== Data section ==
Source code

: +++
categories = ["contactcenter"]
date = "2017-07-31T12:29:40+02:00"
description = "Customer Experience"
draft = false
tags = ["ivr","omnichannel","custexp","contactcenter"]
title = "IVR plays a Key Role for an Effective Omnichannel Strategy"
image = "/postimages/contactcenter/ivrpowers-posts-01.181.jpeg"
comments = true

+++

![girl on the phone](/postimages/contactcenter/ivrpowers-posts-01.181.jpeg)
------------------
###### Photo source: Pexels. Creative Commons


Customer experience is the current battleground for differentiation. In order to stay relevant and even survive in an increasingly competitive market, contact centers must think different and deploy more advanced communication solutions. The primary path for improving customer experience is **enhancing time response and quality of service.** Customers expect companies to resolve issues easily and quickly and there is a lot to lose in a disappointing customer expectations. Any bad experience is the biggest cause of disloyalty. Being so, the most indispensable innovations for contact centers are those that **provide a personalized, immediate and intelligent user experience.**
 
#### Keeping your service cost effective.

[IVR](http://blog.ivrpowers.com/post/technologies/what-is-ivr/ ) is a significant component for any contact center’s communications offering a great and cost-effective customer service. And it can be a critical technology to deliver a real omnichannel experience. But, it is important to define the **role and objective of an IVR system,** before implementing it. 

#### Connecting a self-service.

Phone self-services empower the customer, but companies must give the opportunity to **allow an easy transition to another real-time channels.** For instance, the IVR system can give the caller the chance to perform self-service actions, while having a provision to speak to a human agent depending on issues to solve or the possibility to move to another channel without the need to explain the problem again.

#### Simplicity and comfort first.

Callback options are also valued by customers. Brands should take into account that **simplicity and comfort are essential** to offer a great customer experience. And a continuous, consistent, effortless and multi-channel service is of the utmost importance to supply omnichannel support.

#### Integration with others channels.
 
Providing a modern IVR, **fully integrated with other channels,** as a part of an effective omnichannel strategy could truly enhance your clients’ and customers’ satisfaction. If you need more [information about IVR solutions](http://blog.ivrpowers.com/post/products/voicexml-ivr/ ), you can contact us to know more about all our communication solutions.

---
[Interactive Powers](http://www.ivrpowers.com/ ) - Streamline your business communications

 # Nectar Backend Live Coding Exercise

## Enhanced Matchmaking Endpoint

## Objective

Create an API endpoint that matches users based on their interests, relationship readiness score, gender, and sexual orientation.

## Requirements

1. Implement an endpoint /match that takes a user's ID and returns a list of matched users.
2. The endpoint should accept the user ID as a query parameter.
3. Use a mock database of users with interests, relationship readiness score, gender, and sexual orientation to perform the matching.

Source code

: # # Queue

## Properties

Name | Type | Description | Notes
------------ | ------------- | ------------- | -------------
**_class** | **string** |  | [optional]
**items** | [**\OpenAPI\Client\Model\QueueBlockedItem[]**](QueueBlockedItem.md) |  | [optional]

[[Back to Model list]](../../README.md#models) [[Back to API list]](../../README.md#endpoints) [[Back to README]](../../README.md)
===
Exercise description =>
Reproduce the listing word for word from its first line up to and including the line with "plays a Key". Give no other lines.

Answer space =>
Source code

: +++
categories = ["contactcenter"]
date = "2017-07-31T12:29:40+02:00"
description = "Customer Experience"
draft = false
tags = ["ivr","omnichannel","custexp","contactcenter"]
title = "IVR plays a Key Role for an Effective Omnichannel Strategy"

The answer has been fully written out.